## What this task involves
Records follow. Copy every line with "plants".

## Data provided
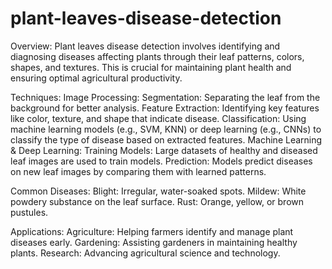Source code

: # plant-leaves-disease-detection
Overview:
Plant leaves disease detection involves identifying and diagnosing diseases affecting plants through their leaf patterns, colors, shapes, and textures. This is crucial for maintaining plant health and ensuring optimal agricultural productivity.

Techniques:
    Image Processing:
        Segmentation: Separating the leaf from the background for better analysis.
        Feature Extraction: Identifying key features like color, texture, and shape that indicate disease.
        Classification: Using machine learning models (e.g., SVM, KNN) or deep learning (e.g., CNNs) to classify the type of disease based on extracted features.
    Machine Learning & Deep Learning:
        Training Models: Large datasets of healthy and diseased leaf images are used to train models.
        Prediction: Models predict diseases on new leaf images by comparing them with learned patterns.
        
Common Diseases:
    Blight: Irregular, water-soaked spots.
    Mildew: White powdery substance on the leaf surface.
    Rust: Orange, yellow, or brown pustules.
    
Applications:
    Agriculture: Helping farmers identify and manage plant diseases early.
    Gardening: Assisting gardeners in maintaining healthy plants.
    Research: Advancing agricultural science and technology.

## Solved exercise
Plant leaves disease detection involves identifying and diagnosing diseases affecting plants through their leaf patterns, colors, shapes, and textures. This is crucial for maintaining plant health and ensuring optimal agricultural productivity.
    Gardening: Assisting gardeners in maintaining healthy plants.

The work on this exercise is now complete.